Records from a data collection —
■ ■ ■ ■ ■
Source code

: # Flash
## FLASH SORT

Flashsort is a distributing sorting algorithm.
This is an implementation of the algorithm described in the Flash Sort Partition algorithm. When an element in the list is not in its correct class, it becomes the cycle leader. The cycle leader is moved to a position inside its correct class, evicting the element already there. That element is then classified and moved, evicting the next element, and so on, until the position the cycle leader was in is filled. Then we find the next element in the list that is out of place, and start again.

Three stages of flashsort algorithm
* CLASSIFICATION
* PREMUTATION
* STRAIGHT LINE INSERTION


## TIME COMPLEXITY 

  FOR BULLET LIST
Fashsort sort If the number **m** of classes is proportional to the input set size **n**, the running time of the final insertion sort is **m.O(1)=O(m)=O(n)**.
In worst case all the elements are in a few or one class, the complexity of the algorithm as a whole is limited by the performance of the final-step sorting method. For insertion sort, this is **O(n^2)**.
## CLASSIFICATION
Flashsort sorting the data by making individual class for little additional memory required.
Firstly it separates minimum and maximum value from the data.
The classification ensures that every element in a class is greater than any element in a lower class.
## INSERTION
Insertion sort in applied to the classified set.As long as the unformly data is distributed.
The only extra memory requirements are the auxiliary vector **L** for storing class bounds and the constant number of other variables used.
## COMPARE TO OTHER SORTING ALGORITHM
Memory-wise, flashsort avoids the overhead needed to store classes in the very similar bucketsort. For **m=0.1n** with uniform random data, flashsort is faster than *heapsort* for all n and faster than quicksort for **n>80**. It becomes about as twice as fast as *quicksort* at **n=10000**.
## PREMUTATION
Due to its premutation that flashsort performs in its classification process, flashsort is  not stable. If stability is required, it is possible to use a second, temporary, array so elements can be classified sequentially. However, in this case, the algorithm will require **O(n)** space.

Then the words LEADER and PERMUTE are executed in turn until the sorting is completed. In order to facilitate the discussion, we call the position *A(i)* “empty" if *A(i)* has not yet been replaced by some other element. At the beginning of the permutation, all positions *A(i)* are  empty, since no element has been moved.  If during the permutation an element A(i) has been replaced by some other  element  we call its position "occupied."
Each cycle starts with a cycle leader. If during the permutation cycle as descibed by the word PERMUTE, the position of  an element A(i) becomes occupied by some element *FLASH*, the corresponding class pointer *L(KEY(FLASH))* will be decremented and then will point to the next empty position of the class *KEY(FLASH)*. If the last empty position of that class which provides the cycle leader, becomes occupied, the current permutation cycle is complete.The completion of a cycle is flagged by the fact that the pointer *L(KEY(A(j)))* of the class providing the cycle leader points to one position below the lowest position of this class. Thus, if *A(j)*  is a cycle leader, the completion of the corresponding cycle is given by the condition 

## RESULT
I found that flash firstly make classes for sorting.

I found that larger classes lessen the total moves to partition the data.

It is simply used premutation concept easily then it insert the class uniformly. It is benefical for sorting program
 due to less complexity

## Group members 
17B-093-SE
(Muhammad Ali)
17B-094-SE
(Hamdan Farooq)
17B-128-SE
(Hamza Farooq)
■ ■ ■ ■ ■
ACTIVITY —
Take the lines above from the one containing "The classification ensures" to the one containing "## COMPARE TO OTHER SORTING ALGORITHM" and retype them exactly, both ends included, with nothing added.

RESULT FOR THIS EXERCISE —
The classification ensures that every element in a class is greater than any element in a lower class.
## INSERTION
Insertion sort in applied to the classified set.As long as the unformly data is distributed.
The only extra memory requirements are the auxiliary vector **L** for storing class bounds and the constant number of other variables used.
## COMPARE TO OTHER SORTING ALGORITHM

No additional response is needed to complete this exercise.